Vancomycine-resistente enterokokken (VRE), een andere "superbacterie".

Beginstadium

"De peptiden van de Tasmaanse duivel tonen duidelijk het potentieel van buideldieren om in de toekomst nieuwe alternatieven te verschaffen voor antibiotica", zei Peel. "Als we de genomen van meer buideldieren in kaart zullen brengen, zal ons dat toelaten de antibacteriële werking van dergelijke peptiden bij andere buideldieren te identificeren en te onderzoeken."

Het onderzoek is wel nog in zijn beginstadium, en meer onderzoek is nodig voordat er andere tests kunnen uitgevoerd worden dan in onderzoeksschaaltjes in het labo, zei Peel. Daar zal zeker nog enige tijd overgaan.
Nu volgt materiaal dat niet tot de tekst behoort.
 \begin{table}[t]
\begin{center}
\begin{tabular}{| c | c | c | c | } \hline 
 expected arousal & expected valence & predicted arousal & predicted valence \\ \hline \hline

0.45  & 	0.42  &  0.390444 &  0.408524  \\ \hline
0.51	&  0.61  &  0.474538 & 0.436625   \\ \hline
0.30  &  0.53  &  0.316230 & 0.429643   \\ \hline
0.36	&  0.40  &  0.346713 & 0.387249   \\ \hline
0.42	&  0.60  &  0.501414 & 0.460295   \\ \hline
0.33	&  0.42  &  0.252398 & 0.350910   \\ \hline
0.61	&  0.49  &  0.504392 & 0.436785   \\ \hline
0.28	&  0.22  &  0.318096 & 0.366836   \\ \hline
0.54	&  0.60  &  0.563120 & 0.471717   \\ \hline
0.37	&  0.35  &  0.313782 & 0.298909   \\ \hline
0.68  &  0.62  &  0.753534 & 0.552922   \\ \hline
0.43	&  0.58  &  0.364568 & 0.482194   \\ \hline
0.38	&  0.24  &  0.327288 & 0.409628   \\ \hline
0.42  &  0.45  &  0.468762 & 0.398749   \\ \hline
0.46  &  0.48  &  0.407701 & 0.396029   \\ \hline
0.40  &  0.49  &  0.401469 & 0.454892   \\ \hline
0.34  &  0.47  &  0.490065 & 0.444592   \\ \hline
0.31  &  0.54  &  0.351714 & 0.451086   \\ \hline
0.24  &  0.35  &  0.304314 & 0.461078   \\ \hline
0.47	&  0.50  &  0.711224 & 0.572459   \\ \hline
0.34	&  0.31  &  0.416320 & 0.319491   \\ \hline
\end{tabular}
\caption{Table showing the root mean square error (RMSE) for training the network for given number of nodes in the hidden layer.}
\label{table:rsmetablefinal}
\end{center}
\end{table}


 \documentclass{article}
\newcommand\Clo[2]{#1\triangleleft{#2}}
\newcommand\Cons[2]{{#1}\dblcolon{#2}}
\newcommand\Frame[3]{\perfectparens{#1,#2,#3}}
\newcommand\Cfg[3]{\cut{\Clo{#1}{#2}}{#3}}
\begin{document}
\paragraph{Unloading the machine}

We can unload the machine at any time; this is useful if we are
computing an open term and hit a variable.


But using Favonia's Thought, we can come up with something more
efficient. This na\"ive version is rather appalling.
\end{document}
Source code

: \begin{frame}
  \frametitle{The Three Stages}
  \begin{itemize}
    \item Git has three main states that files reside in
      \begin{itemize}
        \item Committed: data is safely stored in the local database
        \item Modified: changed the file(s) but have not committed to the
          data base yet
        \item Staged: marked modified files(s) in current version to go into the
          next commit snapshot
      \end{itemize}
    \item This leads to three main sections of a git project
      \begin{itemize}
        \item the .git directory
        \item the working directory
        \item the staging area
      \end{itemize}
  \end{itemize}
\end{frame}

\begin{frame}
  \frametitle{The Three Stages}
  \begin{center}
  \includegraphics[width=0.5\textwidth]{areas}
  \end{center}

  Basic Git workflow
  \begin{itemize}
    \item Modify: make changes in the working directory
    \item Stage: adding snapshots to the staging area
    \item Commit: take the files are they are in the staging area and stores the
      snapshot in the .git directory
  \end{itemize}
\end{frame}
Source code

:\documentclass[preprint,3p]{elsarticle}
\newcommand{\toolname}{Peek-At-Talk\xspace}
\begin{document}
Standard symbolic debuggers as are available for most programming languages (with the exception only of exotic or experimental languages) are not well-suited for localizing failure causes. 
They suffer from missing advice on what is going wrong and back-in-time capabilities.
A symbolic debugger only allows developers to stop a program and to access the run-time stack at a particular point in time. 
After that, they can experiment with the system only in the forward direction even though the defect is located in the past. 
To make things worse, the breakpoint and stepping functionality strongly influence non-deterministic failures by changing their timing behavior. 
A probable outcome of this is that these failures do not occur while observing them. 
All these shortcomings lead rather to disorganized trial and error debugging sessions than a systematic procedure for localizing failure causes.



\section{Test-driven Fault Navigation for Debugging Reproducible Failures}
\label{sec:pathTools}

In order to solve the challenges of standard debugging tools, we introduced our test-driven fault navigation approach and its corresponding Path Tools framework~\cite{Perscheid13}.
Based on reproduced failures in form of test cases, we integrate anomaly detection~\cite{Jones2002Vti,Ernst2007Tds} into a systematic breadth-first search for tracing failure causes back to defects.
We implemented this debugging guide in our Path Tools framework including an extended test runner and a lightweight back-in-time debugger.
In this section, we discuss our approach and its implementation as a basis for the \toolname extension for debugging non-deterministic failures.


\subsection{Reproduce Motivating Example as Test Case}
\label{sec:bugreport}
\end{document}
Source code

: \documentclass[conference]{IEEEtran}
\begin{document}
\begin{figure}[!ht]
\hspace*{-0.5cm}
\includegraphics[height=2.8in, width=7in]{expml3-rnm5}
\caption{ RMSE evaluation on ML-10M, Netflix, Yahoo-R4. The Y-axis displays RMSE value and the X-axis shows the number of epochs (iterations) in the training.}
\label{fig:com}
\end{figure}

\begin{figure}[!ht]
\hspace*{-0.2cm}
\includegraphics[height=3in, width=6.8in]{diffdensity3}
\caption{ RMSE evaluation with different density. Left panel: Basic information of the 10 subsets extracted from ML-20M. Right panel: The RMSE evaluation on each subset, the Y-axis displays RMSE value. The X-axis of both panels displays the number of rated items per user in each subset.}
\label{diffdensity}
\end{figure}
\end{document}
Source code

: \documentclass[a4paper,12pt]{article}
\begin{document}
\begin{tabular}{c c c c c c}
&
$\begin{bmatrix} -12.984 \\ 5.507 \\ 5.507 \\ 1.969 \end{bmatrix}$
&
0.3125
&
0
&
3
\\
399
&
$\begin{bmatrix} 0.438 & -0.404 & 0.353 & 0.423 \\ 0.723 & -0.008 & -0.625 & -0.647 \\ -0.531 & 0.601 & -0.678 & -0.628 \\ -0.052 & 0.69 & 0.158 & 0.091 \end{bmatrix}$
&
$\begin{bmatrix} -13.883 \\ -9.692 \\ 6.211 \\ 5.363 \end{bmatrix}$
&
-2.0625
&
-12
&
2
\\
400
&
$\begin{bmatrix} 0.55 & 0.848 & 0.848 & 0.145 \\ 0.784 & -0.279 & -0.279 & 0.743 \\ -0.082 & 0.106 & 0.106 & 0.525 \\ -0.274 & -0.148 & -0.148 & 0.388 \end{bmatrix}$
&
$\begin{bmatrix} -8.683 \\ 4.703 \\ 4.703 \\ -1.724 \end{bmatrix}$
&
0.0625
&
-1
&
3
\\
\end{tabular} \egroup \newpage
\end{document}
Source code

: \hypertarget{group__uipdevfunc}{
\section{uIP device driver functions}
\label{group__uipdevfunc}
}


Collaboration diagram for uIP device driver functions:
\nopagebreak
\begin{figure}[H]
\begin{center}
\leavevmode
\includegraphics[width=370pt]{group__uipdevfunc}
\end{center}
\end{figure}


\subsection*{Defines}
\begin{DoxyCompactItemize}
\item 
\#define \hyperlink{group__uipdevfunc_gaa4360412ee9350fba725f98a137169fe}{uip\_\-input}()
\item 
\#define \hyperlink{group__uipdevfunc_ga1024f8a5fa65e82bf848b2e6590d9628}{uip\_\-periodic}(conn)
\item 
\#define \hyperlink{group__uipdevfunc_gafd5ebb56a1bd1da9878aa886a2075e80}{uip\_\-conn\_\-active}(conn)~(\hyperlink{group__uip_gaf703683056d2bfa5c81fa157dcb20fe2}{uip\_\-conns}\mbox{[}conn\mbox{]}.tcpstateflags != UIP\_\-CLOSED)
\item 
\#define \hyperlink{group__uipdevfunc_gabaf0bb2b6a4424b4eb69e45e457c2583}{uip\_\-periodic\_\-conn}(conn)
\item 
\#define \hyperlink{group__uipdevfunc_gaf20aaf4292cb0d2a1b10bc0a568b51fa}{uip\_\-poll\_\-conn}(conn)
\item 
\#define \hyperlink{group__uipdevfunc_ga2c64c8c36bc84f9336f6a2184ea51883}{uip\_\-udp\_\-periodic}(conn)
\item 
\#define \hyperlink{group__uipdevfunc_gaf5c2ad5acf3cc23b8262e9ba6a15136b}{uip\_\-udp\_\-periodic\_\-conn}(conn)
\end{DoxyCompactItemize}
Peel denkt dat het ook mogelijk is dat onderzoekers nog andere toepassingen vinden voor de peptiden uit de melk. "Voorlopig hebben we nog geen andere eigenschappen onderzocht van de peptiden dan hun vermogen om bacteriën te doden, maar misschien kunnen de peptiden van de Tasmaanse duivel in de toekomst wel een nieuw 'supervoedsel' worden", zei ze.

Tasmaanse duivel

Tasmaanse duivels zijn ongeveer 60 centimeter lange, zwarte buideldiertjes met een lange staart. Het zijn roofdieren die prooien aankunnen die groter zijn dan zij zelf, en er werd driftig op gejaagd omdat ze een gevaar vormen voor huisdieren en gevogelte. Daardoor is hun populatie drastisch afgenomen. Vroeger kwamen ze in heel Australië voor, nu alleen nog op het eiland Tasmanië, en ze staan op de lijst van met uitsterven bedreigde diersoorten.

Maar de jacht is niet de enige reden waarom de dieren op die lijst terecht zijn gekomen. De populatie wordt namelijk getroffen door een besmettelijke vorm van kanker. Die werd ontdekt in de jaren 90 en heeft sindsdien al 60 procent van de populatie uitgeroeid.

De ziekte is zo wijdverspreid onder de Tasmaanse duivels omdat de dieren - die zeer vechtlustig zijn en vaak met elkaar vechten over prooien - elkaar kunnen infecteren tijdens vechtpartijen. Ze geven de tumorcellen door als ze elkaar bijten. Er wordt nu getracht om met enkel gezonde dieren kweekprogramma's op te zetten.